◆ What needs to be done
The output should be every line below that includes the word "cycle".

◆ Source information
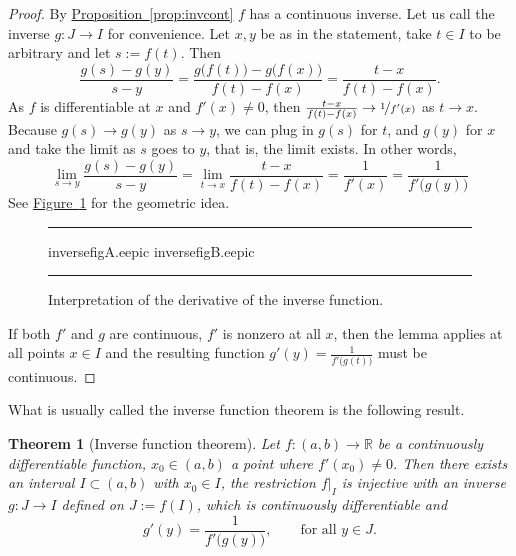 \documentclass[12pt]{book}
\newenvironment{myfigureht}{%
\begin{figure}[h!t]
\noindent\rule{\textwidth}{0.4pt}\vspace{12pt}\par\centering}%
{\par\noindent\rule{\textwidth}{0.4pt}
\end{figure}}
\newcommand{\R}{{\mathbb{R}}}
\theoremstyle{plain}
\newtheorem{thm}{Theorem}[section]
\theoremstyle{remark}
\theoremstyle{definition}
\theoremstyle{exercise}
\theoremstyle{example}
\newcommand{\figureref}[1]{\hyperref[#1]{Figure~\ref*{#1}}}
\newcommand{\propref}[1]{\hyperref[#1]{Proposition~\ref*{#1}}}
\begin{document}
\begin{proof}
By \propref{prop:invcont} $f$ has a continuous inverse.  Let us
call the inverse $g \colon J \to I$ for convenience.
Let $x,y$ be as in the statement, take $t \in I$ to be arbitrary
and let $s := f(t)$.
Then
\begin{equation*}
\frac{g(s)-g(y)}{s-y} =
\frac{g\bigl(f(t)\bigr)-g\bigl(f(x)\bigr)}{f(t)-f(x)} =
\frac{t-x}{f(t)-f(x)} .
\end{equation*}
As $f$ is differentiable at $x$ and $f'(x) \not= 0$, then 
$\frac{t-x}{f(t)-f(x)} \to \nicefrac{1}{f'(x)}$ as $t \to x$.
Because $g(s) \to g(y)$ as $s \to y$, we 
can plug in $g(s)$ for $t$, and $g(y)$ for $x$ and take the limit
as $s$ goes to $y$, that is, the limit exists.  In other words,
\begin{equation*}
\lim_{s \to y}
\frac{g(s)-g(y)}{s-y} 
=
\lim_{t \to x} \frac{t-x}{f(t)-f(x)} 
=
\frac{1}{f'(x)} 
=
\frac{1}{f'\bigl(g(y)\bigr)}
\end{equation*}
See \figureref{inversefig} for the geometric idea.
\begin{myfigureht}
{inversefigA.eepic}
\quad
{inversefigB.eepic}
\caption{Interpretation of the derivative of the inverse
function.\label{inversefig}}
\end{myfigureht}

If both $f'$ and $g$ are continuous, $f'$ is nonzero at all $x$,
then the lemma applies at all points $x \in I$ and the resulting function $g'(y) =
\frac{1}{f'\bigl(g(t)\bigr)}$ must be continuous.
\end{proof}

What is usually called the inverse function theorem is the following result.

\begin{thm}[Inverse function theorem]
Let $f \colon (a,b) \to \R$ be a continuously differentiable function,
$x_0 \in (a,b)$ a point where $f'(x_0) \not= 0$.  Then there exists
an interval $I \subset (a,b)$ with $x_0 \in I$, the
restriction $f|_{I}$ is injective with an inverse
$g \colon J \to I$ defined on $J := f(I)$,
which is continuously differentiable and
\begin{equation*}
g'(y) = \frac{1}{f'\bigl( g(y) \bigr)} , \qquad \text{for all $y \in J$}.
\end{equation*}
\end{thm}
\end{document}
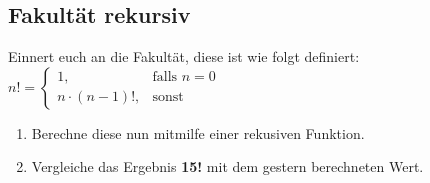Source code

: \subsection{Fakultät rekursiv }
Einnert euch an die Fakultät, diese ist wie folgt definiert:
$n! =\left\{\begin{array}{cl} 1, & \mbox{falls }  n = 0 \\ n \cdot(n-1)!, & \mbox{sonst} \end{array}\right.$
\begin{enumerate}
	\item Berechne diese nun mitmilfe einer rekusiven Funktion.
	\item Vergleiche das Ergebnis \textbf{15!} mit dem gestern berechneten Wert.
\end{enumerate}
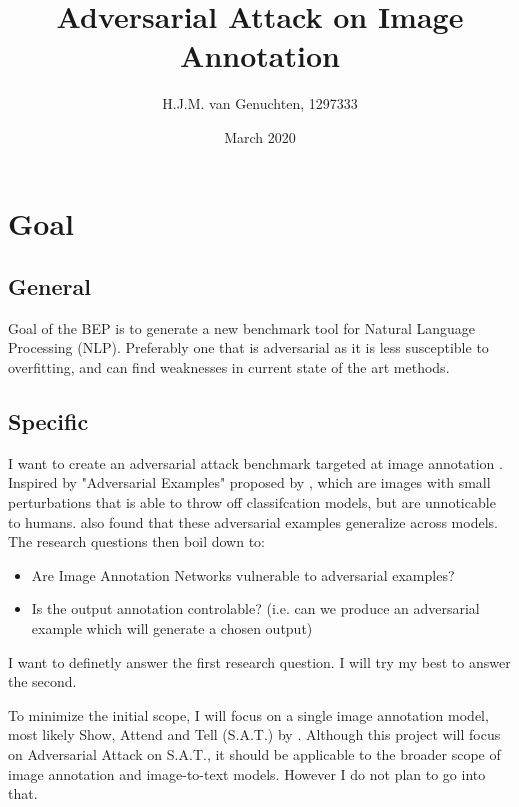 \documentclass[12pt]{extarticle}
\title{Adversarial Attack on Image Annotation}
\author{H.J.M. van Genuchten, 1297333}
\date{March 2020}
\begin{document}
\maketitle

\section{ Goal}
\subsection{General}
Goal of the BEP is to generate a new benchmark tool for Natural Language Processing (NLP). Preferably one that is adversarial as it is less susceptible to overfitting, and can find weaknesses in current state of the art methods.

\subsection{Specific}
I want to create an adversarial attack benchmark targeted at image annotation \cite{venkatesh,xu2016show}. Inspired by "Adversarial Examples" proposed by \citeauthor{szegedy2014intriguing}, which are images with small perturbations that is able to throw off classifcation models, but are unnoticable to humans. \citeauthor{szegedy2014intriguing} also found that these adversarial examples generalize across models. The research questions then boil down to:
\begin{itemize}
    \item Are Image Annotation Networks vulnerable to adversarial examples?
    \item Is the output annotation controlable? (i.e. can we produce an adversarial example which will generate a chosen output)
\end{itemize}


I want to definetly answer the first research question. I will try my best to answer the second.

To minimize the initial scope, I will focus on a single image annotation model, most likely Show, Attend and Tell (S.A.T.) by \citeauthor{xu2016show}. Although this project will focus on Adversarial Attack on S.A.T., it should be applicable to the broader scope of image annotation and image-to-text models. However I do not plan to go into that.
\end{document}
==
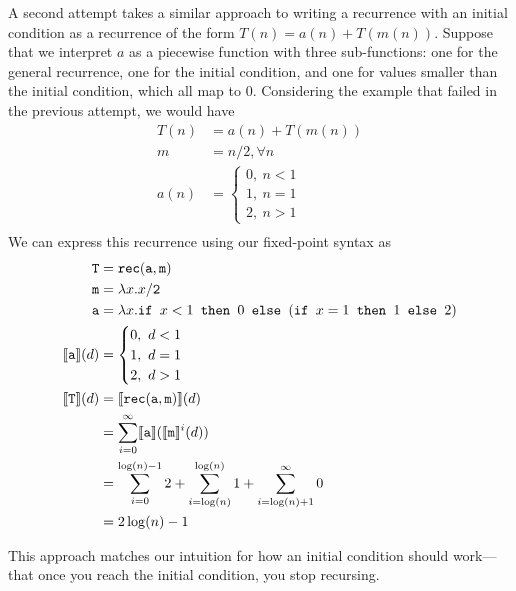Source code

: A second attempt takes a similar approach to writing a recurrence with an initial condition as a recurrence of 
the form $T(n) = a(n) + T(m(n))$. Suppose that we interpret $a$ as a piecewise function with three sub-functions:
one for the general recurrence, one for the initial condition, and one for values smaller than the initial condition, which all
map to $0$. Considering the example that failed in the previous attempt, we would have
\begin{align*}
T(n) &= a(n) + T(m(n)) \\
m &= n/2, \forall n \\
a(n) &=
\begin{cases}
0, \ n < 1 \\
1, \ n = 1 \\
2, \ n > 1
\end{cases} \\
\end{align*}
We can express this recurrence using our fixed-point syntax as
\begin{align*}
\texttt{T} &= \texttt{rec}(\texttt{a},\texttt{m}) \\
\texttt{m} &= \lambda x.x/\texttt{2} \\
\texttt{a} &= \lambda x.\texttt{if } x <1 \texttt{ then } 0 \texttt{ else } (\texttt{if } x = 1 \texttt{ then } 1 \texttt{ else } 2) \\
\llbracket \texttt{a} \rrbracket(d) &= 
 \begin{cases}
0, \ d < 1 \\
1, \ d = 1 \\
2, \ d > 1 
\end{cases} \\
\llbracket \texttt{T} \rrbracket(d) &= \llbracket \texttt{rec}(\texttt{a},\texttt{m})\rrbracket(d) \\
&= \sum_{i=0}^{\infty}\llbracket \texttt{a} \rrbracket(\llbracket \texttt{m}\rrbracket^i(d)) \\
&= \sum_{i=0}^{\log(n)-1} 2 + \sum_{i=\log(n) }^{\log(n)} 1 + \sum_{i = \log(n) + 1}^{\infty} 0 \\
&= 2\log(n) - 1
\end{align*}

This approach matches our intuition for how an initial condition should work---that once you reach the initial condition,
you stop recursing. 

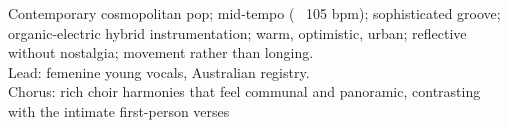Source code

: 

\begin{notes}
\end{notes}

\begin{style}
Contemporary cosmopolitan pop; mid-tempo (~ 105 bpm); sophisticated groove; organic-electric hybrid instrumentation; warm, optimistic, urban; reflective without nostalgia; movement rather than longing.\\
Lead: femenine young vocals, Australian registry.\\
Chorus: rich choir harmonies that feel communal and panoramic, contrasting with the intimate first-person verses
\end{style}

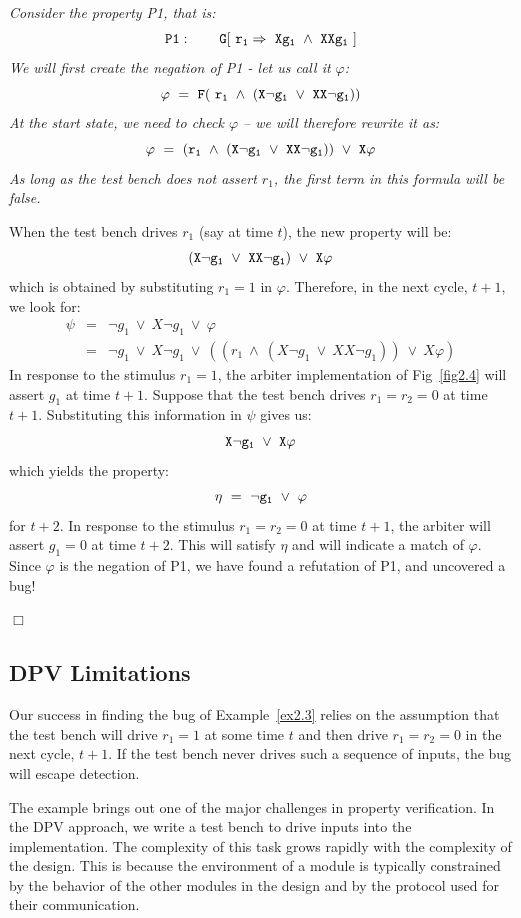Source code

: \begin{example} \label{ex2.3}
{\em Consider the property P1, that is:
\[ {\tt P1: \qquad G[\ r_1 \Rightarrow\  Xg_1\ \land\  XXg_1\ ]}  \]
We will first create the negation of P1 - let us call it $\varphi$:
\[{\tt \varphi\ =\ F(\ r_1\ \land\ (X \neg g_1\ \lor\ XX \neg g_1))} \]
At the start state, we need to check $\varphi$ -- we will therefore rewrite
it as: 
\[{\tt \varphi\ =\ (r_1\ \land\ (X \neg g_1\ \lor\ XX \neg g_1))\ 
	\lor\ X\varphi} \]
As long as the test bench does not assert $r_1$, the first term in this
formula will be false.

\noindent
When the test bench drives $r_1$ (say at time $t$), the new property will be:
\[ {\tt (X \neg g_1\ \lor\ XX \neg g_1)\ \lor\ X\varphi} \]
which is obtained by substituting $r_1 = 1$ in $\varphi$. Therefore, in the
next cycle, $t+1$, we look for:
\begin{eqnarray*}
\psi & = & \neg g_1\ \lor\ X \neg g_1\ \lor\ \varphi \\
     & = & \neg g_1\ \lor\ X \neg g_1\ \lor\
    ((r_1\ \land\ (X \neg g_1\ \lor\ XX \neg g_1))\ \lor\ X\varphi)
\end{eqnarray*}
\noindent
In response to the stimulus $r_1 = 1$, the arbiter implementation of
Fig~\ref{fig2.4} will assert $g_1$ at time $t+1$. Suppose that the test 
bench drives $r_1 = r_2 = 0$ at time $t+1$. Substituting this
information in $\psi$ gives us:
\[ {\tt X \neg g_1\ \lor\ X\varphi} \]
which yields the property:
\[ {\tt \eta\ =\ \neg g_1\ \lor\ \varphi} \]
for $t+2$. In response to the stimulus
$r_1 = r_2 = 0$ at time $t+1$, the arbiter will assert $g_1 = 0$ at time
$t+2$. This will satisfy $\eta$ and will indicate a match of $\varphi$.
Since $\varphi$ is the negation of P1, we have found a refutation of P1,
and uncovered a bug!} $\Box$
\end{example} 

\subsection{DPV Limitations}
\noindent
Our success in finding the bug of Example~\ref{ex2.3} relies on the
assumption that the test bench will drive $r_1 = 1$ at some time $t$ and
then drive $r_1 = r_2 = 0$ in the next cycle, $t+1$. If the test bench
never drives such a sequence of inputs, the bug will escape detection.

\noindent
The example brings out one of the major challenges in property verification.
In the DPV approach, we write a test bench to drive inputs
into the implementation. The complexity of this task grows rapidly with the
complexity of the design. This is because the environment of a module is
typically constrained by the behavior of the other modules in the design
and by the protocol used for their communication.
...
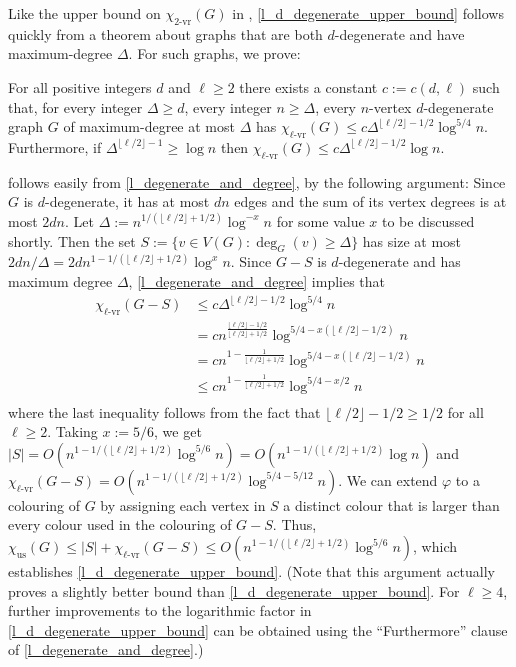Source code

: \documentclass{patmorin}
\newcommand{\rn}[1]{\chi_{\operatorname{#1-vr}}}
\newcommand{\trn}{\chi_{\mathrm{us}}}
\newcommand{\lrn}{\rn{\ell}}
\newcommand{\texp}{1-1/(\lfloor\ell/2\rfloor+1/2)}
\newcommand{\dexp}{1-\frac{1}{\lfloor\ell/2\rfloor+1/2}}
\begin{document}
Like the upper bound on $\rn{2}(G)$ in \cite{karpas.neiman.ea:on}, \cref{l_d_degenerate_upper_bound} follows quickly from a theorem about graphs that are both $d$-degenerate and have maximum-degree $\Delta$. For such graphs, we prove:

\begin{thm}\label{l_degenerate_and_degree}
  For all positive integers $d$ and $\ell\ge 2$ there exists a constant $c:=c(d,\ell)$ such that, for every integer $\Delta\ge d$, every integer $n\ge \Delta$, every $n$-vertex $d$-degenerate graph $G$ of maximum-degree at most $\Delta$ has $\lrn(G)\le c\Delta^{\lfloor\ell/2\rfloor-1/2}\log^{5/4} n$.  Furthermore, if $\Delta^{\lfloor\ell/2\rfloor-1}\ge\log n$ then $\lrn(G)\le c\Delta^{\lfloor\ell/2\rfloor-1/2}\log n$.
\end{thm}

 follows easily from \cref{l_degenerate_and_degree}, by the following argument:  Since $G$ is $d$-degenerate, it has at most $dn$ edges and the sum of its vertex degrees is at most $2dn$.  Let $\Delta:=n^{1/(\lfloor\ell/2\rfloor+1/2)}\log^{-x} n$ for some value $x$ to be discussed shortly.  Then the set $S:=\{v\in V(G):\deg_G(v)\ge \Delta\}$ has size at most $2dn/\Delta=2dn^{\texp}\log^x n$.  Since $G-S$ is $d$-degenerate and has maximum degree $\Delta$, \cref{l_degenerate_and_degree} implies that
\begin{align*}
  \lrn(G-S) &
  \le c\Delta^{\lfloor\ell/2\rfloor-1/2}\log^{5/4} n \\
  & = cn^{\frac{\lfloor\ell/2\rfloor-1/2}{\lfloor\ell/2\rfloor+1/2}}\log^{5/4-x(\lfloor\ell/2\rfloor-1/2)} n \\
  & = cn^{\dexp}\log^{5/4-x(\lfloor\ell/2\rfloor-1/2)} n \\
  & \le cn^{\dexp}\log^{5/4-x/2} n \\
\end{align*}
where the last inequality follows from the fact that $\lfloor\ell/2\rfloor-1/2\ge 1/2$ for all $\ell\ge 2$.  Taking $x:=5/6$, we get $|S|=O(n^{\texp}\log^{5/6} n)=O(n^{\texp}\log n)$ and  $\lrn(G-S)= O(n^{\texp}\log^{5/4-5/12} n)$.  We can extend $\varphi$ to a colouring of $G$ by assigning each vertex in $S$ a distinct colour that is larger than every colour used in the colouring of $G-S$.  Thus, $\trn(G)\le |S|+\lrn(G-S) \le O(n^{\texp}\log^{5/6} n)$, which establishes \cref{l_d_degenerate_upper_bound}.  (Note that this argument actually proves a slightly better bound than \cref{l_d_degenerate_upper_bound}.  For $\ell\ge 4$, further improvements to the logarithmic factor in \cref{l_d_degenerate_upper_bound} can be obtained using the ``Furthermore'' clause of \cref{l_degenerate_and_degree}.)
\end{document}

◆ Exercise result
next cycle, $t+1$, we look for:
then drive $r_1 = r_2 = 0$ in the next cycle, $t+1$. If the test bench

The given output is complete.